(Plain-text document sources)
---+---

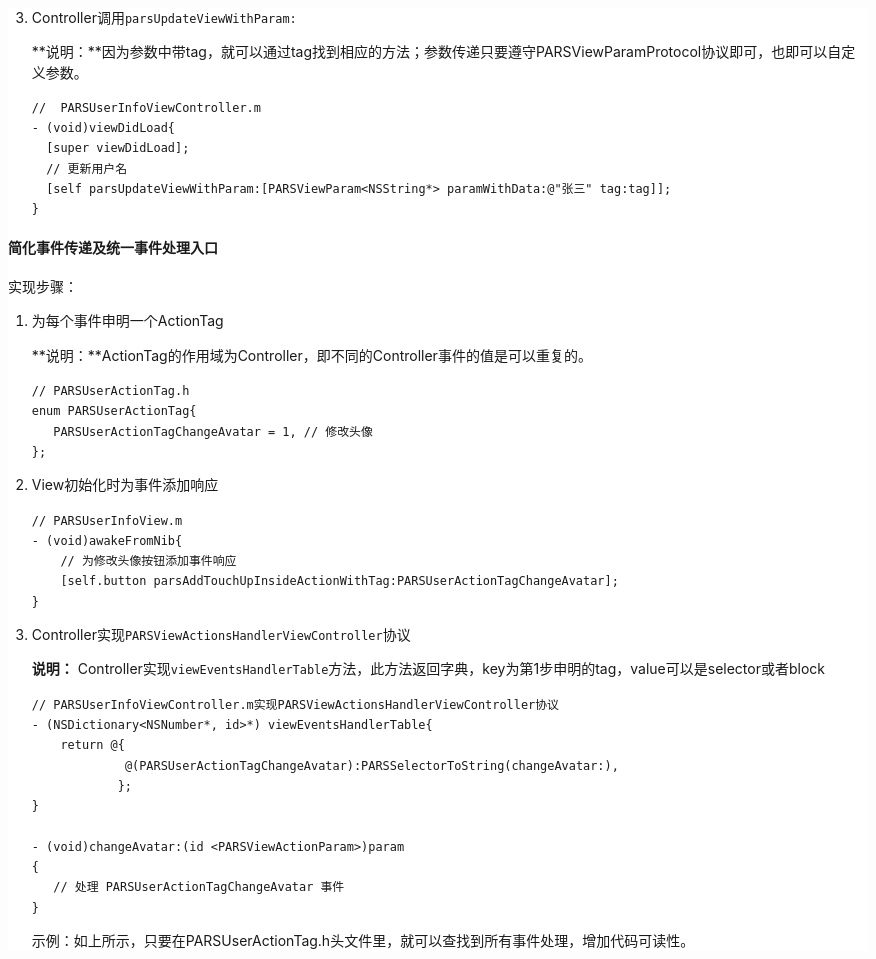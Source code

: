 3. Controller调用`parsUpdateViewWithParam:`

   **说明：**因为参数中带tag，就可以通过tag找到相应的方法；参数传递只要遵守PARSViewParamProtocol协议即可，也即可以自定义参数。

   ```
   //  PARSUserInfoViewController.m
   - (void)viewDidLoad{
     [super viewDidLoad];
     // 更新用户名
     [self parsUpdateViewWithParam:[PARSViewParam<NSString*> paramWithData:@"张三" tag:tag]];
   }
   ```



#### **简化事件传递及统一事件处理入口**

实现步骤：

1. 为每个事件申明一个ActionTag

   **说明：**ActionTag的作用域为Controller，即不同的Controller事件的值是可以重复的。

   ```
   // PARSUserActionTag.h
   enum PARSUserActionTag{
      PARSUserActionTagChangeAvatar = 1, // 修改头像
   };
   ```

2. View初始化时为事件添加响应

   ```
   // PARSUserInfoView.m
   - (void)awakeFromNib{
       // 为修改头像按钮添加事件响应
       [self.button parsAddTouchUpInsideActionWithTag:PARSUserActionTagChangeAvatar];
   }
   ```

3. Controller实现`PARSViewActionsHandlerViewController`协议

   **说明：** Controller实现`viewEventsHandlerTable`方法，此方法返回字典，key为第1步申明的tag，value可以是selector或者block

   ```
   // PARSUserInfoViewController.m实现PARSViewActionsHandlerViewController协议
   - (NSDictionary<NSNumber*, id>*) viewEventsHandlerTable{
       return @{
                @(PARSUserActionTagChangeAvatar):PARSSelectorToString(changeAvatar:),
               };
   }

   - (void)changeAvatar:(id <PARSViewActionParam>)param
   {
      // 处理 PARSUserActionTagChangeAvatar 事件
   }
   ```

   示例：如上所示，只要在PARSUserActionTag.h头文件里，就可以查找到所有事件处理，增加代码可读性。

---+---

## WHAT IS EXPECTED
Your answer should consist of copies of the lines above that include the string "self".

## TASK RESPONSE
     [self parsUpdateViewWithParam:[PARSViewParam<NSString*> paramWithData:@"张三" tag:tag]];
       [self.button parsAddTouchUpInsideActionWithTag:PARSUserActionTagChangeAvatar];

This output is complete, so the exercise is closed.